Have you ever had a payment go missing, or someone who swore that they paid you didn’t? In our current financial system, this can end up being a “he said, she said” situation or may require a third-party intervention.
Blockchains solve this problem by introducing the concept of public transparency, where information is ready to be viewed by anyone at any time. For blockchains such as Bitcoin and Ethereum, all information is publicly visible by design, which is useful when transactions (or Txs) and contracts need to be easily identified and verified.
In this guide, we’ll take a look at the basic layout of a Bitcoin block explorer. Then, we’ll take a look at a famous transaction, the one that gave rise to the Bitcoin Pizza Day on May 22.
What is a blockchain explorer?
A blockchain explorer is like a search engine that reveals information about the past and current state of a blockchain. This can be useful when you want to track the progress of a specific payment or check the balance and history of an address. Anyone with an Internet connection can use an explorer to view all transactions of a public blockchain.
How does a block explorer work?
Every blockchain will have a Command Line Interface (CLI) to interact with the database and view the network’s history. However, a CLI explorer isn’t a user-friendly experience for the general public. That is why most blockchains will also have an explorer with a Graphical User Interface (GUI) that will display information in a friendlier format.
On the front page, you can see some high-level data about the Bitcoin blockchain. This includes the price, estimated hash rate, daily number of transactions, and transaction volume. We also see charts mapping price and mempool size. At the bottom, we can monitor the latest blocks and transactions.
Let’s go through what we can see here in a bit more detail:
Price: An aggregated USD price feed across several markets. In most cases, the price depends on the feed’s provider and is not indicative of the spot price on a specific exchange.
Estimated Hash Rate: An estimate of the computing power currently employed by miners to secure the blockchain. It can be seen as a proxy for the security of a Proof of Work (PoW) blockchain.
Transactions: The number of unique transactions confirmed over the past 24 hours. To be confirmed, a transaction needs to be included in a validated block (a block that was successfully mined).
Transaction Volume: A measure of the total value of outputs (in BTC) confirmed on the blockchain over the past 24 hours. Due to the way that Bitcoin works, this total also includes unspent outputs returned back to the “spending” wallet as change.
Transaction Volume (estimated): An estimate (in BTC) of the actual transaction volume transferred between unique wallets. It’s the Transaction Volume (above) minus an estimate of the outputs returned as change to spending wallets.
Mempool Size: The mempool size tracks the aggregate size (in bytes) of transactions that are waiting to be included in a block.

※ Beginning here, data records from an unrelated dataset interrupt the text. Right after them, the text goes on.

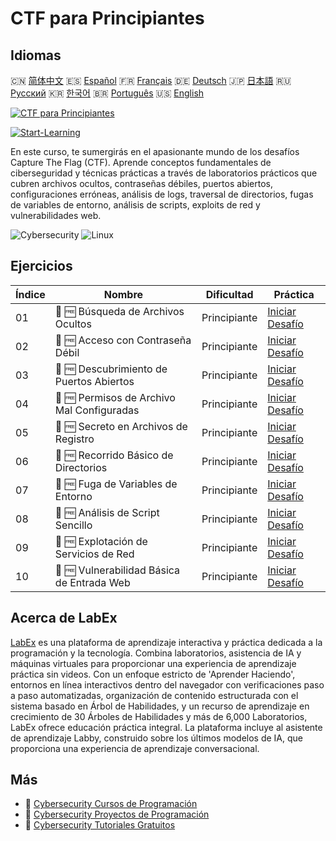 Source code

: # CTF para Principiantes

## Idiomas

🇨🇳 [简体中文](README_zh.md) 🇪🇸 [Español](README_es.md) 🇫🇷 [Français](README_fr.md) 🇩🇪 [Deutsch](README_de.md) 🇯🇵 [日本語](README_ja.md) 🇷🇺 [Русский](README_ru.md) 🇰🇷 [한국어](README_ko.md) 🇧🇷 [Português](README_pt.md) 🇺🇸 [English](README.md) 

[![CTF para Principiantes](https://cover-creator.labex.io/ctf-for-beginners.png?lang=es)](https://labex.io/es/courses/ctf-for-beginners)

[![Start-Learning](https://img.shields.io/badge/Start-Learning-whitesmoke?style=for-the-badge)](https://labex.io/es/courses/ctf-for-beginners)

En este curso, te sumergirás en el apasionante mundo de los desafíos Capture The Flag (CTF). Aprende conceptos fundamentales de ciberseguridad y técnicas prácticas a través de laboratorios prácticos que cubren archivos ocultos, contraseñas débiles, puertos abiertos, configuraciones erróneas, análisis de logs, traversal de directorios, fugas de variables de entorno, análisis de scripts, exploits de red y vulnerabilidades web.

![Cybersecurity](https://img.shields.io/badge/Cybersecurity-whitesmoke?style=for-the-badge&logo=cybersecurity)
![Linux](https://img.shields.io/badge/Linux-whitesmoke?style=for-the-badge&logo=linux)


## Ejercicios

|   Índice | Nombre                                     | Dificultad   | Práctica                                                                                                                                    |
|----------|--------------------------------------------|--------------|---------------------------------------------------------------------------------------------------------------------------------------------|
|       01 | 🎯 🆓 Búsqueda de Archivos Ocultos         | Principiante | <a target='_blank' href='https://labex.io/es/labs/linux-hidden-file-hunt-596219?course=ctf-for-beginners'>Iniciar Desafío</a>               |
|       02 | 🎯 🆓 Acceso con Contraseña Débil          | Principiante | <a target='_blank' href='https://labex.io/es/labs/linux-weak-password-access-596224?course=ctf-for-beginners'>Iniciar Desafío</a>           |
|       03 | 🎯 🆓 Descubrimiento de Puertos Abiertos   | Principiante | <a target='_blank' href='https://labex.io/es/labs/linux-open-port-discovery-596222?course=ctf-for-beginners'>Iniciar Desafío</a>            |
|       04 | 🎯 🆓 Permisos de Archivo Mal Configuradas | Principiante | <a target='_blank' href='https://labex.io/es/labs/linux-misconfigured-file-permissions-596218?course=ctf-for-beginners'>Iniciar Desafío</a> |
|       05 | 🎯 🆓 Secreto en Archivos de Registro      | Principiante | <a target='_blank' href='https://labex.io/es/labs/linux-log-file-secret-596220?course=ctf-for-beginners'>Iniciar Desafío</a>                |
|       06 | 🎯 🆓 Recorrido Básico de Directorios      | Principiante | <a target='_blank' href='https://labex.io/es/labs/linux-basic-directory-traversal-596215?course=ctf-for-beginners'>Iniciar Desafío</a>      |
|       07 | 🎯 🆓 Fuga de Variables de Entorno         | Principiante | <a target='_blank' href='https://labex.io/es/labs/linux-environment-variable-leak-596217?course=ctf-for-beginners'>Iniciar Desafío</a>      |
|       08 | 🎯 🆓 Análisis de Script Sencillo          | Principiante | <a target='_blank' href='https://labex.io/es/labs/linux-simple-script-analysis-596223?course=ctf-for-beginners'>Iniciar Desafío</a>         |
|       09 | 🎯 🆓 Explotación de Servicios de Red      | Principiante | <a target='_blank' href='https://labex.io/es/labs/linux-network-service-exploit-596221?course=ctf-for-beginners'>Iniciar Desafío</a>        |
|       10 | 🎯 🆓 Vulnerabilidad Básica de Entrada Web | Principiante | <a target='_blank' href='https://labex.io/es/labs/linux-basic-web-input-vulnerability-596216?course=ctf-for-beginners'>Iniciar Desafío</a>  |

## Acerca de LabEx

[LabEx](https://labex.io) es una plataforma de aprendizaje interactiva y práctica dedicada a la programación y la tecnología. Combina laboratorios, asistencia de IA y máquinas virtuales para proporcionar una experiencia de aprendizaje práctica sin videos. Con un enfoque estricto de 'Aprender Haciendo', entornos en línea interactivos dentro del navegador con verificaciones paso a paso automatizadas, organización de contenido estructurada con el sistema basado en Árbol de Habilidades, y un recurso de aprendizaje en crecimiento de 30 Árboles de Habilidades y más de 6,000 Laboratorios, LabEx ofrece educación práctica integral. La plataforma incluye al asistente de aprendizaje Labby, construido sobre los últimos modelos de IA, que proporciona una experiencia de aprendizaje conversacional.

## Más

- 🔗 [Cybersecurity Cursos de Programación](https://github.com/labex-labs/awesome-programming-courses)
- 🔗 [Cybersecurity Proyectos de Programación](https://github.com/labex-labs/awesome-programming-projects)
- 🔗 [Cybersecurity Tutoriales Gratuitos](https://github.com/labex-labs/cybersecurity-free-tutorials)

It’s a proxy for the amount of activity on the blockchain and can serve as an indicator of the fees required for fast confirmation.

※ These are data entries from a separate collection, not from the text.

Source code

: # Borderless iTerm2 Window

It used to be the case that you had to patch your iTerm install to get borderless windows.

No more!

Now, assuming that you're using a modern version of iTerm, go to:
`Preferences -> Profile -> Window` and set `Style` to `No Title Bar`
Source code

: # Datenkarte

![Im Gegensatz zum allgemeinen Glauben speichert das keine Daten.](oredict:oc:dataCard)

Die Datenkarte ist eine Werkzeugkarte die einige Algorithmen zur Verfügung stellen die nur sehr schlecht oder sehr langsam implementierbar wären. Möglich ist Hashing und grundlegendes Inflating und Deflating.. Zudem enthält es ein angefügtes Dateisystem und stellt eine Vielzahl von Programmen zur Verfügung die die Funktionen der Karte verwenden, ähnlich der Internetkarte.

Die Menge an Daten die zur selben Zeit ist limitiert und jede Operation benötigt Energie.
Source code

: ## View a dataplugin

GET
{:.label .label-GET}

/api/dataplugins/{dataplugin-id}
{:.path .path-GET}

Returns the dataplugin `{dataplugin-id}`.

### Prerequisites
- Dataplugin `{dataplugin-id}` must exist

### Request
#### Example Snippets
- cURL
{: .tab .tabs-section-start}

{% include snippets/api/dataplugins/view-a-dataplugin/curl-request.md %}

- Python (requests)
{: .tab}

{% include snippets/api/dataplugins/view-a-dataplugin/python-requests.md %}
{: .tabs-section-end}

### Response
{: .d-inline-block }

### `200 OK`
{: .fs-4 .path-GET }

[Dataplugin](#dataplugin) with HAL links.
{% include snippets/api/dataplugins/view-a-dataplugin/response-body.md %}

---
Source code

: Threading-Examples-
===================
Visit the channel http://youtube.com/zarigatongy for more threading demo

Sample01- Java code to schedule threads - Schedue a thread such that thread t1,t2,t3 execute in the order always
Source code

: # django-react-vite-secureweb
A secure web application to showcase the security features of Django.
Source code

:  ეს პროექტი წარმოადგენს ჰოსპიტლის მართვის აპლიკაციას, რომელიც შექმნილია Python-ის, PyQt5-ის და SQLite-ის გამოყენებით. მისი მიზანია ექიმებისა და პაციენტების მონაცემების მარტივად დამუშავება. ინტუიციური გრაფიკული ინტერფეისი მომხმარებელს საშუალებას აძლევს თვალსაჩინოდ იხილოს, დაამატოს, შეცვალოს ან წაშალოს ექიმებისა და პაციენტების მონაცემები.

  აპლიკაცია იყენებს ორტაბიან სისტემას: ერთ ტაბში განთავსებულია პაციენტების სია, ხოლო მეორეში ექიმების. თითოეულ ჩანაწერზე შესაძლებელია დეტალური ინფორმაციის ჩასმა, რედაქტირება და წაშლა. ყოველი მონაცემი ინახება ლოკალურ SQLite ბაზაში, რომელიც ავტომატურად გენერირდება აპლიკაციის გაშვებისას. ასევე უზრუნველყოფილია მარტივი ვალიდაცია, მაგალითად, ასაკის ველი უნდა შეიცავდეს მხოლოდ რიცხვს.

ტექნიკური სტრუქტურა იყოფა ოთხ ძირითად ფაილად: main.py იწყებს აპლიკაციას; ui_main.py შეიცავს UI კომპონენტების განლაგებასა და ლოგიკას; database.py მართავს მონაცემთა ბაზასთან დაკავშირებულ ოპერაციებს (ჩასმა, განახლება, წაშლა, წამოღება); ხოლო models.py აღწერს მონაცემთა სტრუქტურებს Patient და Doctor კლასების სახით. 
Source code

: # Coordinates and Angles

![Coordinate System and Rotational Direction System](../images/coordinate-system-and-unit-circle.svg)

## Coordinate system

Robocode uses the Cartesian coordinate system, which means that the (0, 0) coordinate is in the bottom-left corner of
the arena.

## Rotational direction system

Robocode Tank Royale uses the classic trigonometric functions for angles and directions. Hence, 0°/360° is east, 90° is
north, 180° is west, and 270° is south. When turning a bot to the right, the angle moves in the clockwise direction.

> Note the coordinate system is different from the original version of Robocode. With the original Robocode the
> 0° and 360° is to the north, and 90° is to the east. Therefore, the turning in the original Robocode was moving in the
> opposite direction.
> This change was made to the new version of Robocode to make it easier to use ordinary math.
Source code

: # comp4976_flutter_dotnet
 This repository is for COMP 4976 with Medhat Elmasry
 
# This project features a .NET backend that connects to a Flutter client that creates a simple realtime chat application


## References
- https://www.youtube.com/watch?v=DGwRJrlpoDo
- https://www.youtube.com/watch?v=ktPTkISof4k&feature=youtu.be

Latest Blocks: A list of confirmed blocks, from newest to oldest. It includes details such as block height, timestamp, miner name (if known), and block size. You can click on “block height” to uncover information about transactions included in the block. Clicking on “miner” will reveal information about the address of the block’s miner. The public address of the miner may be a known mining pool address. If you don’t know what a mining pool is, check this article.
Latest Transactions: A list of valid transactions which have been submitted to the mempool. Again, transactions are unconfirmed until they have been included in a validated block.

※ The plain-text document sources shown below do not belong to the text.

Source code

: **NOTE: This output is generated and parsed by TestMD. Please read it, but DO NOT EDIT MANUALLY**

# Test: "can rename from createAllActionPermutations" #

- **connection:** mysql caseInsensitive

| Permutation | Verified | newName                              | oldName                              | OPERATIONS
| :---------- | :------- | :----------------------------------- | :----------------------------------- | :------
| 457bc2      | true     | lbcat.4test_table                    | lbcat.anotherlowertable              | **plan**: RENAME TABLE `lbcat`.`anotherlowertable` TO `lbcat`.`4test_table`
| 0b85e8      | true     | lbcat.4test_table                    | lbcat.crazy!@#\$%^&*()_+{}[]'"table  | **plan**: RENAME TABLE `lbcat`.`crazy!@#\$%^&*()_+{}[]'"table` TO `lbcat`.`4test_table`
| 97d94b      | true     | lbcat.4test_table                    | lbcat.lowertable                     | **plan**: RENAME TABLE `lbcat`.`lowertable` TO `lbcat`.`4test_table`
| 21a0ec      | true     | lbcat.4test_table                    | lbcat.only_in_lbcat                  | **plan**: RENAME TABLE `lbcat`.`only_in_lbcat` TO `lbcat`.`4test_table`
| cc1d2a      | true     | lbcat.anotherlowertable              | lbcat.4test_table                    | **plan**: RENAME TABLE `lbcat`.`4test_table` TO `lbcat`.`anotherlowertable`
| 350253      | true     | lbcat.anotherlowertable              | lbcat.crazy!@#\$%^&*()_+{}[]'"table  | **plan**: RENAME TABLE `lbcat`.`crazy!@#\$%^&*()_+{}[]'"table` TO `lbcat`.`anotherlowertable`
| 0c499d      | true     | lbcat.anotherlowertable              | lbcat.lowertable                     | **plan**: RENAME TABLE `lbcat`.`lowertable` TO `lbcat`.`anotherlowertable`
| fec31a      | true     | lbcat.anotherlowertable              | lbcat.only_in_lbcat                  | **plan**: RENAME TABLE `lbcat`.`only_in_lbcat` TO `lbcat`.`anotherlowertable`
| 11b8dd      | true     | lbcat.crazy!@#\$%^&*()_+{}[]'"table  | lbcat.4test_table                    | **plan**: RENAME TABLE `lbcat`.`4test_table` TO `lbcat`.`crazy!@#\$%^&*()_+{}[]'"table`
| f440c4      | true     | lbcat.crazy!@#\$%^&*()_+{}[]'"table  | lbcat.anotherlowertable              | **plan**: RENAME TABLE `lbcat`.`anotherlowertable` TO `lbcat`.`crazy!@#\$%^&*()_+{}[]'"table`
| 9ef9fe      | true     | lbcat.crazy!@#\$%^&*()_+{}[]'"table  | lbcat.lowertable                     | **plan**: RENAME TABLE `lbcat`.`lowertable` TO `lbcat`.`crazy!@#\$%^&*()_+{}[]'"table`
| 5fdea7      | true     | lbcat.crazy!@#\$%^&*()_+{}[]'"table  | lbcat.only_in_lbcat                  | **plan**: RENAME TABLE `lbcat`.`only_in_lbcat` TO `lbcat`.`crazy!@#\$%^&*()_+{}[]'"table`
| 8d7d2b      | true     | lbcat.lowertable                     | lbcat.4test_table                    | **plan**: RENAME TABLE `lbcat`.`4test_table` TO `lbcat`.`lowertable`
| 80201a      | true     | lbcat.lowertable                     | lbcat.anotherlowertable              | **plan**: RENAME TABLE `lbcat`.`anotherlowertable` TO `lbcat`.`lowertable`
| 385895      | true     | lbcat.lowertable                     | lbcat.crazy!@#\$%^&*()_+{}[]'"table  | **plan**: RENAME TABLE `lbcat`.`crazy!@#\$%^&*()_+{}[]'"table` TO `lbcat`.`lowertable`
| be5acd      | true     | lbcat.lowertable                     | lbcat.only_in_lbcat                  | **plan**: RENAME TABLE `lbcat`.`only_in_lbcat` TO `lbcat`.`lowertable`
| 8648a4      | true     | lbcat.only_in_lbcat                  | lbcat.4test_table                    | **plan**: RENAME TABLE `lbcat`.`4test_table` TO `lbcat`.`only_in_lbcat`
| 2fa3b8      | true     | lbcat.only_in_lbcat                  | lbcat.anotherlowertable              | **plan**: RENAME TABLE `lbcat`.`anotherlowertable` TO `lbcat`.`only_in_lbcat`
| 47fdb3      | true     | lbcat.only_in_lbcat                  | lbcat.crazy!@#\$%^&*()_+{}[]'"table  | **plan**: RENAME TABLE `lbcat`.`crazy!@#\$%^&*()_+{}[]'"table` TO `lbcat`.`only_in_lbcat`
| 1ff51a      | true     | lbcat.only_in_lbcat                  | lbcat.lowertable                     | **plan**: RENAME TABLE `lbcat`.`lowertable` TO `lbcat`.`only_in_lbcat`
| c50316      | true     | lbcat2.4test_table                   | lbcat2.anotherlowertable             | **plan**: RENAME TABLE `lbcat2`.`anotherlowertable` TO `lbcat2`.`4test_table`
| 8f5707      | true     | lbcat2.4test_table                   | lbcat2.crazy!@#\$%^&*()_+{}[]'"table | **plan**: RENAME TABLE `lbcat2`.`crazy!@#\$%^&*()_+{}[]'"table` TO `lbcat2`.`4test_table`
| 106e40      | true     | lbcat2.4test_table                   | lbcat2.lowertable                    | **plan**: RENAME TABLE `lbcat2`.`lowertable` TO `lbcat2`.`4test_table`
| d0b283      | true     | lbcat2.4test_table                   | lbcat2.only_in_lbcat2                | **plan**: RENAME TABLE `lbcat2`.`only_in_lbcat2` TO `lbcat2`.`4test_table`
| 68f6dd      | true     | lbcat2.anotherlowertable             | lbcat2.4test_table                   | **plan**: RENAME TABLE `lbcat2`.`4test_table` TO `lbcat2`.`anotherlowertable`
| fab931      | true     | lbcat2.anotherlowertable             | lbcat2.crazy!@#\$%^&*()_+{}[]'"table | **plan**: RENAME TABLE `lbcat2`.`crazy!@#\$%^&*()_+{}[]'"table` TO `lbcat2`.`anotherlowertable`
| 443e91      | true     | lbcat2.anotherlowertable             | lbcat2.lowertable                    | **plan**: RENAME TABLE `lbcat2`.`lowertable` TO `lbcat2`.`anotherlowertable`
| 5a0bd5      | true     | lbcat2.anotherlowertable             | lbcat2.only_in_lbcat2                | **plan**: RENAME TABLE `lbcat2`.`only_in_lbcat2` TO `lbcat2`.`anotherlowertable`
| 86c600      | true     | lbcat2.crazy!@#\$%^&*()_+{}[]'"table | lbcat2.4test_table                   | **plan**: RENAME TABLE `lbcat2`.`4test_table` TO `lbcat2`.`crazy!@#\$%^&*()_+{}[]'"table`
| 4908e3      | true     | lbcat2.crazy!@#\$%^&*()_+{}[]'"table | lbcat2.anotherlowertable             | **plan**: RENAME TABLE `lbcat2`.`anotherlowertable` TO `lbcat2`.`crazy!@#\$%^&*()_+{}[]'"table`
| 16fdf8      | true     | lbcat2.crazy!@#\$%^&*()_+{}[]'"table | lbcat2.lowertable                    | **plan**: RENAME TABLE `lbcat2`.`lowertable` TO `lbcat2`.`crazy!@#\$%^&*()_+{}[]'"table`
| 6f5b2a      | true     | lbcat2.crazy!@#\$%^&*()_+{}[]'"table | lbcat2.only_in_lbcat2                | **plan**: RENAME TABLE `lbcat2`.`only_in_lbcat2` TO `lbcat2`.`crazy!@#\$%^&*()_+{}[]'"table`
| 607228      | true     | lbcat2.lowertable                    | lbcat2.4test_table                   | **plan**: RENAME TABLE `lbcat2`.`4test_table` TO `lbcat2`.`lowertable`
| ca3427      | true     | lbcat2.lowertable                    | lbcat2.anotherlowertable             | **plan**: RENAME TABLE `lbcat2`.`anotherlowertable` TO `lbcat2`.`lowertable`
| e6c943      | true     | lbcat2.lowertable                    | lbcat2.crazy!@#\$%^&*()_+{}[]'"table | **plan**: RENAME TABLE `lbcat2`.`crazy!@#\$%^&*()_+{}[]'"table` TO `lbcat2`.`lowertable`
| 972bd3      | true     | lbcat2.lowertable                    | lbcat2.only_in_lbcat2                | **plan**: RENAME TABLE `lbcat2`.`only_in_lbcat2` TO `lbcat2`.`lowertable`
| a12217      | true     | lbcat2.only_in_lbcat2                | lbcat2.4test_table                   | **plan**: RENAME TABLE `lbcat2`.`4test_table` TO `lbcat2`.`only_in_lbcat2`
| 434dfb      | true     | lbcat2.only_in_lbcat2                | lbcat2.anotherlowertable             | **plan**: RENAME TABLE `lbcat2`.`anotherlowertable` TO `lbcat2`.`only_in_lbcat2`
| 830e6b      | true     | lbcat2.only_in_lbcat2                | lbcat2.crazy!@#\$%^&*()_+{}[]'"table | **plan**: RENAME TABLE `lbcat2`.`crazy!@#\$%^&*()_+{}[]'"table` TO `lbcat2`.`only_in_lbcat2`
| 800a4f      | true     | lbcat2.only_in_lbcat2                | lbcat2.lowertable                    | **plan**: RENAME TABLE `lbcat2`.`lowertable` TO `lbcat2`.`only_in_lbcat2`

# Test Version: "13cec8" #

There are additional metrics about the blockchain that you can track on this page, including network difficulty, fees per transaction, and average confirmation times. Some blockchain explorers will also let you connect to their API.
How to view the 10,000 bitcoin pizza transaction
Pizza Day is an auspicious day in Bitcoin history commemorating the purchase of two large pizzas in exchange for 10,000 bitcoin. Using our block explorer, we can view and explore details about this famous transaction.
Pizza Day Transaction Hash:
Copying the transaction hash into the search field of the Bitcoin blockchain explorer will take us to the Pizza Day transaction. If you don’t want to copy-paste the details, here is a link to the transaction page.
At the top of the page, you can see a summary of the transaction inputs and outputs. On the left are the bitcoins paid for the pizza (totaling 10,000 BTC). These were sent to the single address on the right (belonging to the pizza delivery person).
Pizza Day transaction summary. Source: blockchain.com
If you click on the receiving address (on the right), you’ll see its transaction history. You can also scan the QR-code to get the respective address string. The QR-codes are very useful when making payments with TrustWallet or other mobile crypto wallets.
Pizza Day receiving address. Source: blockchain.com.
If you return to the original Pizza Day transaction page, you can scroll down to check the transaction details. These include the unique hash for the transaction, the confirmation status, the timestamp, the number of confirmations, the total input and output, the miner fees, and more. You can see there was a transaction fee of 0.99 BTC paid to the miner on top of the 10,000 BTC for the pizzas.
Pizza Day transaction details. Source: blockchain.com.
Clicking the block height (57,043) will give you details about the block in which this transaction was included.
Pizza Day block. Source: blockchain.com.
As you can see, the block which confirmed the Pizza Day transaction was an uneventful block. There were a total of two transactions, one being the Pizza Day transaction and the other being the miner’s block reward.
The green and red globes on the right side indicate whether the bitcoins were spent or not after this transaction. The person who sold the pizzas has already sent those 10,000 BTC to another address, but the miner’s address still holds the block reward (50.99 BTC).
Blockchain explorers are useful tools that harness the open and transparent nature of public blockchains. They provide useful information about the state of the network, including transaction and address history. This allows for easy tracking and verification.
However, this emphasis on full public transparency can lead to mapping the history of transactions and addresses known as chain analysis. This can unmask the pseudonymous nature of the addresses, especially for users that tend to use the same addresses multiple times (not recommended). Other public blockchains (such as Monero) strike a different balance between transparency and privacy.
Now that you have a rough understanding of how blockchain explorers work, have a play with them yourself. You might be surprised by what secrets you uncover!